§ **TASK DETAILS**
Line by line, set down the records below from the first line through the line containing "of the physics". Omit the pictures.

──────── DATASET EXTRACT

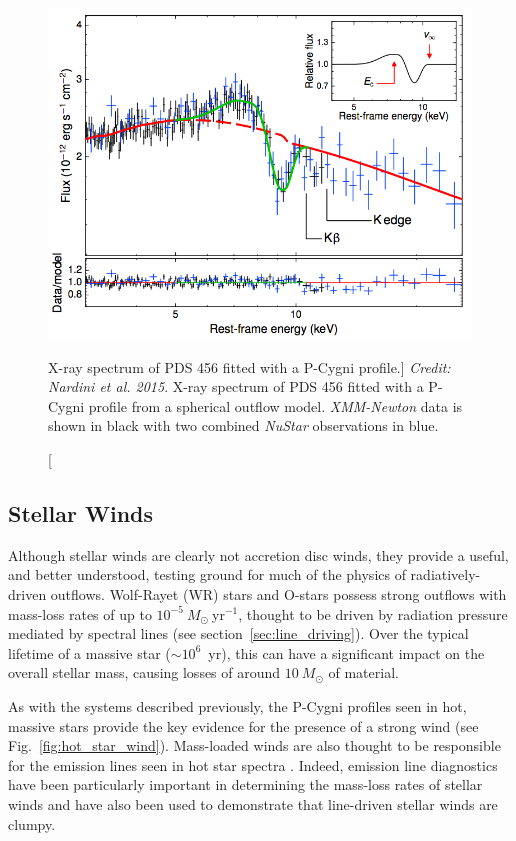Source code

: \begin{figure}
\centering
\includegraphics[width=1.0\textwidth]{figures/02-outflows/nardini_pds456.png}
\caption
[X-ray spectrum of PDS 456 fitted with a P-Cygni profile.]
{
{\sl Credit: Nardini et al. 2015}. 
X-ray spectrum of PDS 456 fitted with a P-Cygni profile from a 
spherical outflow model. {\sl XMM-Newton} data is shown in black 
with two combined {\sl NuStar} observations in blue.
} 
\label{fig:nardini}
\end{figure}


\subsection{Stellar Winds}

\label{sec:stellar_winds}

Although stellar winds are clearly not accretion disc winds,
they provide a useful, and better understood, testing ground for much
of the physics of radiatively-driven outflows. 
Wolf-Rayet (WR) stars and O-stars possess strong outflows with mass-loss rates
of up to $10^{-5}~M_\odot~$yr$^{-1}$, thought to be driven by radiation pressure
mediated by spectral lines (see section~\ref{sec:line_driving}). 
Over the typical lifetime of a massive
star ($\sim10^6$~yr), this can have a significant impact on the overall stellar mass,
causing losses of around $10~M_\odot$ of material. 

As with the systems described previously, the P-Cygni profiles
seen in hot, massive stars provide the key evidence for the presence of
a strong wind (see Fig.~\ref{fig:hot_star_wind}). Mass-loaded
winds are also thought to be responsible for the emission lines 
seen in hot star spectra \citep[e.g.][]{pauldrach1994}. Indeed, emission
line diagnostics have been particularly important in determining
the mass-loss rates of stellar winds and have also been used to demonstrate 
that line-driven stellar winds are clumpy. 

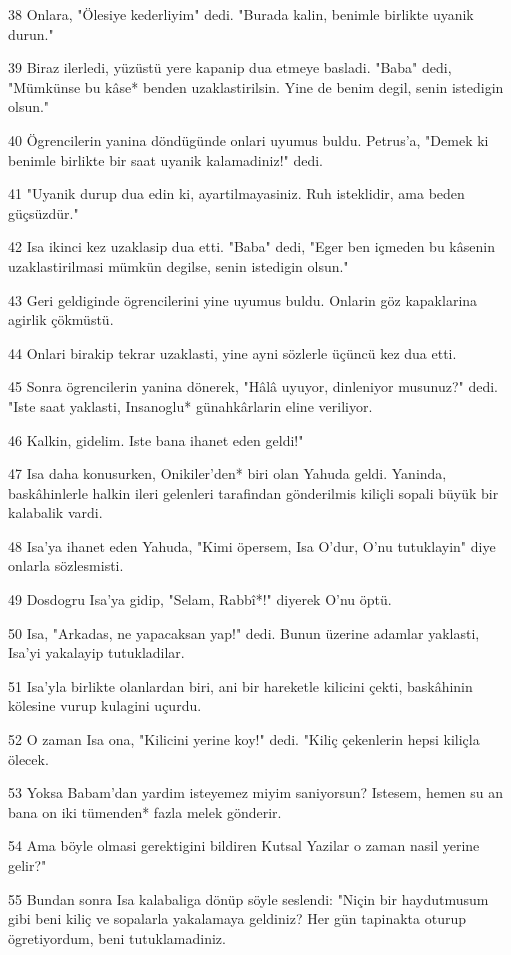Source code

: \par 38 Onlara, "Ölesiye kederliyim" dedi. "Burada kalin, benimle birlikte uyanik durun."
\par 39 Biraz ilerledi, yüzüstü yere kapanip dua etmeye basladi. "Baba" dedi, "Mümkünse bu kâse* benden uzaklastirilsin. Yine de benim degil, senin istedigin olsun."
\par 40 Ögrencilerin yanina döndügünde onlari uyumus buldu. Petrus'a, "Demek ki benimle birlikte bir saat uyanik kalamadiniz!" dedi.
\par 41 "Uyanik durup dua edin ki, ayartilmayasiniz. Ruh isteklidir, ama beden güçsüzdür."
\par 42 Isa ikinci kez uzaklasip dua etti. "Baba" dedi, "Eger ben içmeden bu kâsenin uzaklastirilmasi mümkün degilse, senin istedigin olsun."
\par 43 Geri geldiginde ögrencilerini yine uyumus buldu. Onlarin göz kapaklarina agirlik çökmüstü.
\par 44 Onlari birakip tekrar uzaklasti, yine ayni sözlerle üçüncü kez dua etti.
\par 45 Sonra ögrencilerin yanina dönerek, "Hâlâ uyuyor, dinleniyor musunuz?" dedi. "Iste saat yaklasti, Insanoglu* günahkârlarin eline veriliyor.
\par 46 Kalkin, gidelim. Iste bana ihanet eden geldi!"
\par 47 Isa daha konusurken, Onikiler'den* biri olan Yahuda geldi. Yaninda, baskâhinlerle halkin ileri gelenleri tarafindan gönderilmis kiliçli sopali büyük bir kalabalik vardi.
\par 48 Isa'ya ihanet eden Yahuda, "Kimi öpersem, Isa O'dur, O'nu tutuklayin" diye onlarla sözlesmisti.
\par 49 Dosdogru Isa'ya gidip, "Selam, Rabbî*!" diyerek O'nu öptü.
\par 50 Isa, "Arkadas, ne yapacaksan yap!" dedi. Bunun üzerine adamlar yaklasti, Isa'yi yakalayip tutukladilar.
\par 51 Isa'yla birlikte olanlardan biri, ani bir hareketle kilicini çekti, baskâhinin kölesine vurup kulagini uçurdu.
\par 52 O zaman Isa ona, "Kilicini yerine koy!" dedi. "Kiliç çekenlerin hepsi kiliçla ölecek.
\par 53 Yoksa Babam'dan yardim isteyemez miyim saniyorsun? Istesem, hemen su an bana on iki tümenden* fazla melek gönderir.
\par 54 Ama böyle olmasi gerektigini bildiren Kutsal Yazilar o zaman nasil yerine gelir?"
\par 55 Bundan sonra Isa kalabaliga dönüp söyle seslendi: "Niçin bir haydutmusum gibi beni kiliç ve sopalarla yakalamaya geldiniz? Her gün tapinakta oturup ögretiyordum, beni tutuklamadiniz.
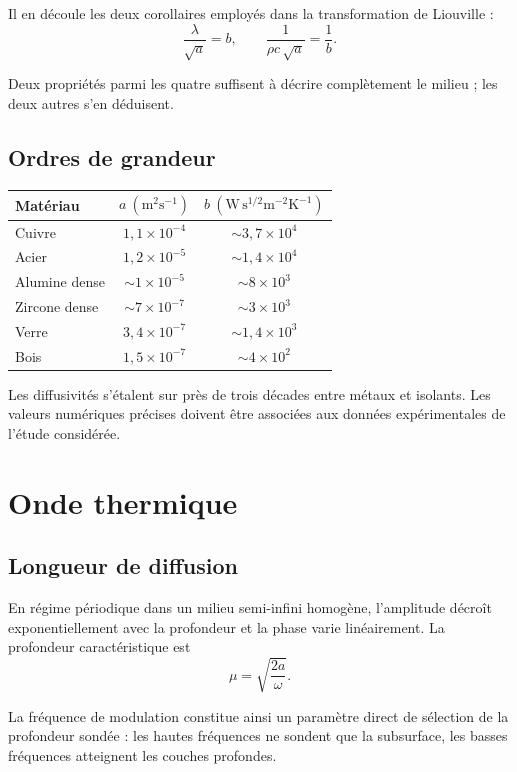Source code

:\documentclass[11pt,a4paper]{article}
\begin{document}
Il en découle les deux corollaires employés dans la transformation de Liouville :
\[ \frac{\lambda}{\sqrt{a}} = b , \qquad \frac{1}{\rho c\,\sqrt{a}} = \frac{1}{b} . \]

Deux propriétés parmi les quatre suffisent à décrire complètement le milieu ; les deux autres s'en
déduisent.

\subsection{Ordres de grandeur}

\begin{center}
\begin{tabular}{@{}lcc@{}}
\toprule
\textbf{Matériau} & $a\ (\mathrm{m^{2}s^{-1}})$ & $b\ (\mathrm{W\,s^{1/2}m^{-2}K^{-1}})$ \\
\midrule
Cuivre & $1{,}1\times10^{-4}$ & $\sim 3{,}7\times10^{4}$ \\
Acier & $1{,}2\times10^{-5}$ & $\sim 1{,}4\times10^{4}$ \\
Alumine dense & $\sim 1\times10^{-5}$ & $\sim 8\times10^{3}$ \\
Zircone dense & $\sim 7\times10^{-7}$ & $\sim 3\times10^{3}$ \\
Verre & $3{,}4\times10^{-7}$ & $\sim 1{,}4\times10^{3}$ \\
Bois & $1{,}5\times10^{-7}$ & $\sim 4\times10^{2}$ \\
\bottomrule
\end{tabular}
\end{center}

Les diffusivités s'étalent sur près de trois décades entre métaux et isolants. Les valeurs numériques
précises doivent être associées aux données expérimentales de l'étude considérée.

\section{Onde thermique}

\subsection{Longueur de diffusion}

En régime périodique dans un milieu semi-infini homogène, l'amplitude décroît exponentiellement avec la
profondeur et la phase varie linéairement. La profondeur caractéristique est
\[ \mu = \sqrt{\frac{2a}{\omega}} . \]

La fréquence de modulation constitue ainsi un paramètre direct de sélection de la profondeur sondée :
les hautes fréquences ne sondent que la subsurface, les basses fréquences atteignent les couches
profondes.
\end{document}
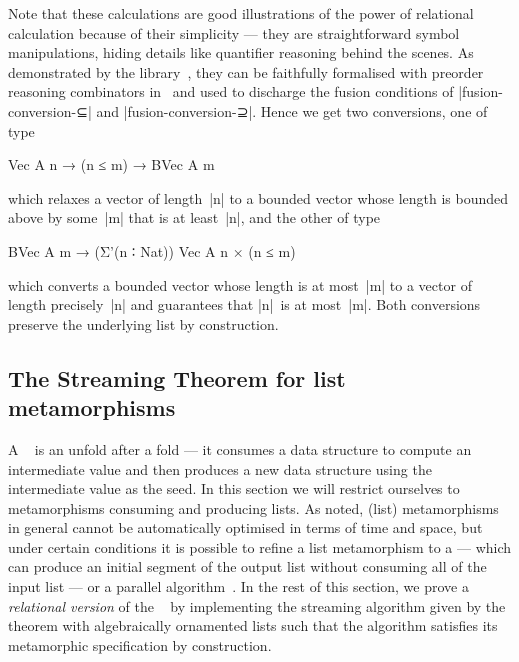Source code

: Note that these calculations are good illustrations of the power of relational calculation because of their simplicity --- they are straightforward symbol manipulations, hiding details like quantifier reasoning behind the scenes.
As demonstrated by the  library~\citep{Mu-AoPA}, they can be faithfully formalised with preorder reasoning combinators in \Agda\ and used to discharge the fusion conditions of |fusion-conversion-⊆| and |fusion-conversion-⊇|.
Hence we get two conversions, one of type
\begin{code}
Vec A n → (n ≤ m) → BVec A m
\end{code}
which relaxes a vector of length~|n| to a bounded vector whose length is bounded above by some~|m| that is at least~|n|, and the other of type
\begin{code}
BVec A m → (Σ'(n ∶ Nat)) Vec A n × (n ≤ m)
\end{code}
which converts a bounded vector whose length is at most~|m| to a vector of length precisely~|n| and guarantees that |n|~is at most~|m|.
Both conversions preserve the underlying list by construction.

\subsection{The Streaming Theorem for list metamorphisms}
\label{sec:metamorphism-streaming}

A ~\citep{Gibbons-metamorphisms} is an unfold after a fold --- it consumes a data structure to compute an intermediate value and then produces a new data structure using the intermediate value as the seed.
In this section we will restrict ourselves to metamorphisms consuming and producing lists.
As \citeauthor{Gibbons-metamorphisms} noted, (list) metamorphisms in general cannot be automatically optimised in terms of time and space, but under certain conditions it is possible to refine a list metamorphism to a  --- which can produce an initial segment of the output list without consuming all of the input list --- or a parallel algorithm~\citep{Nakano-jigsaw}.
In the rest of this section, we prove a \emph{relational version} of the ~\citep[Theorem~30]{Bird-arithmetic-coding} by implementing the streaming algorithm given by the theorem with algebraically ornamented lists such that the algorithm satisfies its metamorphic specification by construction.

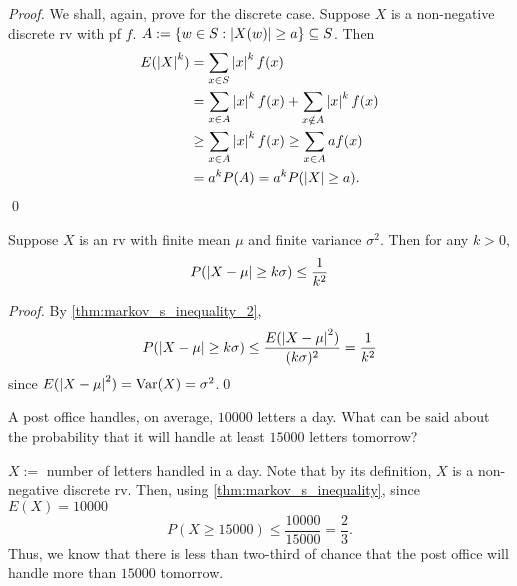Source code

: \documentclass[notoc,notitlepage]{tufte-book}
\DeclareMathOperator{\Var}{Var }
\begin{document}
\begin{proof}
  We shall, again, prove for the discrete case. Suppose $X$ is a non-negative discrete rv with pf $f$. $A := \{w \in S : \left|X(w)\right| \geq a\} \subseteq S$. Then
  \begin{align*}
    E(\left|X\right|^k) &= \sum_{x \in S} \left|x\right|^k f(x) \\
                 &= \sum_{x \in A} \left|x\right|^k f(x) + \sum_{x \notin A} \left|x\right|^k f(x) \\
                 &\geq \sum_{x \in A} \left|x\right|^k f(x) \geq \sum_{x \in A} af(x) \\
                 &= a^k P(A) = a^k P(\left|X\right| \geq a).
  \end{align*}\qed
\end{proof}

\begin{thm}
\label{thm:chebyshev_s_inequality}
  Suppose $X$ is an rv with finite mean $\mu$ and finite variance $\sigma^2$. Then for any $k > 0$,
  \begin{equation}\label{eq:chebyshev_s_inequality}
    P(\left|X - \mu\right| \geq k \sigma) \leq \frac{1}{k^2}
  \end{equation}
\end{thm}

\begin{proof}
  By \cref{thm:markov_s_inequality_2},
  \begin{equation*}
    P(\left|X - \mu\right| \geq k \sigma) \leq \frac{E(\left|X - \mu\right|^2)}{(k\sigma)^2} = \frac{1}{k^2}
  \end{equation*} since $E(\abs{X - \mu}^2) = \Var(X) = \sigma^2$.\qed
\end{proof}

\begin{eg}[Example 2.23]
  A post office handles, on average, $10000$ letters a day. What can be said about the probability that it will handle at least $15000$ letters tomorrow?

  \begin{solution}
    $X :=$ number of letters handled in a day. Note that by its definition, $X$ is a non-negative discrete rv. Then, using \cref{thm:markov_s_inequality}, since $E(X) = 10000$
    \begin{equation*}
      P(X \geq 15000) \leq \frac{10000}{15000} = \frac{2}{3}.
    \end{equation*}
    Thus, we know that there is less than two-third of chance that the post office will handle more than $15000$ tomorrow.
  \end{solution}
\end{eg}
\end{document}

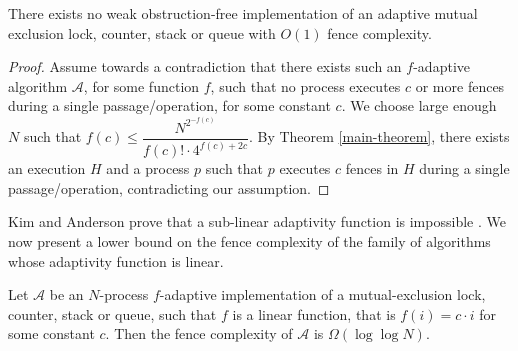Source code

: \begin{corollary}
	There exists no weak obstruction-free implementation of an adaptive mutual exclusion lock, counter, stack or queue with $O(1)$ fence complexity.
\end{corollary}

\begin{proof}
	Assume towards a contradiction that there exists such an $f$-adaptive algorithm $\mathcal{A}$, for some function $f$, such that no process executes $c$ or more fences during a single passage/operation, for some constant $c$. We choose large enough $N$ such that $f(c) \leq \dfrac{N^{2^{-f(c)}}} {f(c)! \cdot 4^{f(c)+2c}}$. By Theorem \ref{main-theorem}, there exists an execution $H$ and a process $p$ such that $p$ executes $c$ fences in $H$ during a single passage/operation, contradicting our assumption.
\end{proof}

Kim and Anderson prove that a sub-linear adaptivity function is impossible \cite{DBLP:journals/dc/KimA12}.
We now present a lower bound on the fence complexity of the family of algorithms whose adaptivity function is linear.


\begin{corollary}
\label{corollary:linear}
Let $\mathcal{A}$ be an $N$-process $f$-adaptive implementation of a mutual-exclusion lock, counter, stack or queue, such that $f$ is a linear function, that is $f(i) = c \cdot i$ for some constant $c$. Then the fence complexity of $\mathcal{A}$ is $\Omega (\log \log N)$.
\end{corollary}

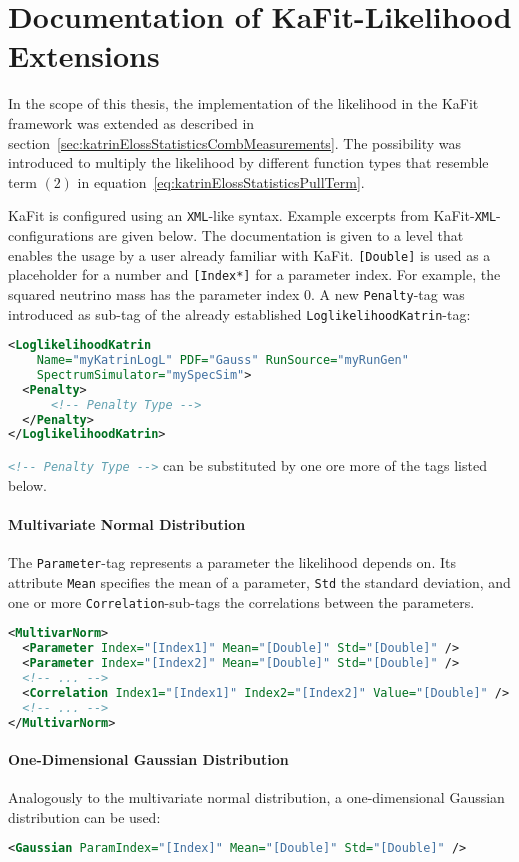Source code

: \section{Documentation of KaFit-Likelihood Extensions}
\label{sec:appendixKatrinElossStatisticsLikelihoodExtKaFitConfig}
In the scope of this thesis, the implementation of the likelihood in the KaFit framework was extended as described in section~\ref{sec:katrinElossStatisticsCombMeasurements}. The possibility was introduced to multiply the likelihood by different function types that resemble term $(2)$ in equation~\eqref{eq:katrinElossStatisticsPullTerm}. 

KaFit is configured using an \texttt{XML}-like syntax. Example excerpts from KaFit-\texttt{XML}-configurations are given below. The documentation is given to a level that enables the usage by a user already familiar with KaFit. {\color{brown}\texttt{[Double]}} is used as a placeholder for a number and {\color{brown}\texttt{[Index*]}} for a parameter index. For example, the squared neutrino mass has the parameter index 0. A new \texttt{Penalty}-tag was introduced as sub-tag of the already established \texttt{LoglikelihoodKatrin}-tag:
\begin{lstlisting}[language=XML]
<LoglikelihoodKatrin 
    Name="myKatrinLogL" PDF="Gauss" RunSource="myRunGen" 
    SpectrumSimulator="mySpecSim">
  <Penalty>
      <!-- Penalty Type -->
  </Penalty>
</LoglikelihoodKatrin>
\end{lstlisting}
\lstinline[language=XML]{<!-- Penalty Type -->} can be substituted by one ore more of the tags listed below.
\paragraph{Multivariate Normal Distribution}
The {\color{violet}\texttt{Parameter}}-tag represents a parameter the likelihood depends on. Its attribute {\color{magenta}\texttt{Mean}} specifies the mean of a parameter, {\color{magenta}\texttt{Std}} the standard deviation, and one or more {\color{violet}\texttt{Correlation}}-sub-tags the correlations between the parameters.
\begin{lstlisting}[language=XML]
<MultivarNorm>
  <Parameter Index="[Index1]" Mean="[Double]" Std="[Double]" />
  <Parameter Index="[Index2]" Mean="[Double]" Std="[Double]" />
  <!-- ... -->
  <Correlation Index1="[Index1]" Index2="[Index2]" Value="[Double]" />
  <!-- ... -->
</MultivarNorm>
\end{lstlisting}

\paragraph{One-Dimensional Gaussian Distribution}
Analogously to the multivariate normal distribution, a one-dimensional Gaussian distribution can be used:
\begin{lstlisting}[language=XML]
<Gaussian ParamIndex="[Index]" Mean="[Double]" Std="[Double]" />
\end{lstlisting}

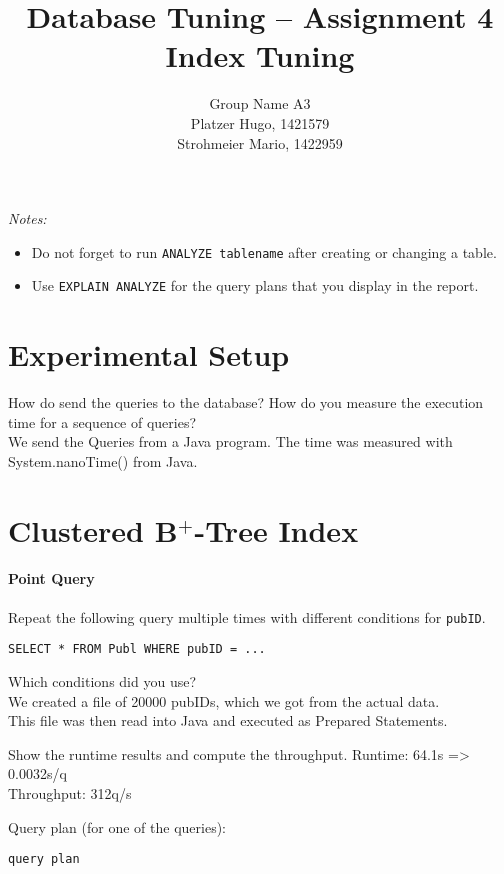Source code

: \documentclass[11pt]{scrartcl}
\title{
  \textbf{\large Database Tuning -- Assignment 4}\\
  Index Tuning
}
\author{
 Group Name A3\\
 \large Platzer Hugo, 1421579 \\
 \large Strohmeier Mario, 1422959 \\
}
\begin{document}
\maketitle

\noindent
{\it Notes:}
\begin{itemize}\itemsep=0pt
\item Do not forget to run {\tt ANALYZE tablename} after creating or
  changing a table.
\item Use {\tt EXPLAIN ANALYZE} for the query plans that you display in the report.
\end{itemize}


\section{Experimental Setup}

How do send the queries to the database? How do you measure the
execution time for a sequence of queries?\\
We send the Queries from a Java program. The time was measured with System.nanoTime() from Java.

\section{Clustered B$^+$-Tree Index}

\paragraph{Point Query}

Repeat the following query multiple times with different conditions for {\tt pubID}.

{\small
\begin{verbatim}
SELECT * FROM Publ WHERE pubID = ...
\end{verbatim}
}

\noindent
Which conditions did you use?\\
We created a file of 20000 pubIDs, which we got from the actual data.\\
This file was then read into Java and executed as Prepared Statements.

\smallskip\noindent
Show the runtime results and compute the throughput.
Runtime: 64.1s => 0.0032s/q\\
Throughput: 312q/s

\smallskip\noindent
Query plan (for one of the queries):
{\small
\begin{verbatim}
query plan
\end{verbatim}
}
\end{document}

────────────────

§ **WORKED SOLUTION**
Source code

: \begin{figure}
\centering
\includegraphics[width=1.0\textwidth]{figures/02-outflows/nardini_pds456.png}
\caption
[X-ray spectrum of PDS 456 fitted with a P-Cygni profile.]
{
{\sl Credit: Nardini et al. 2015}. 
X-ray spectrum of PDS 456 fitted with a P-Cygni profile from a 
spherical outflow model. {\sl XMM-Newton} data is shown in black 
with two combined {\sl NuStar} observations in blue.
} 
\label{fig:nardini}
\end{figure}


\subsection{Stellar Winds}

\label{sec:stellar_winds}

Although stellar winds are clearly not accretion disc winds,
they provide a useful, and better understood, testing ground for much
of the physics of radiatively-driven outflows. 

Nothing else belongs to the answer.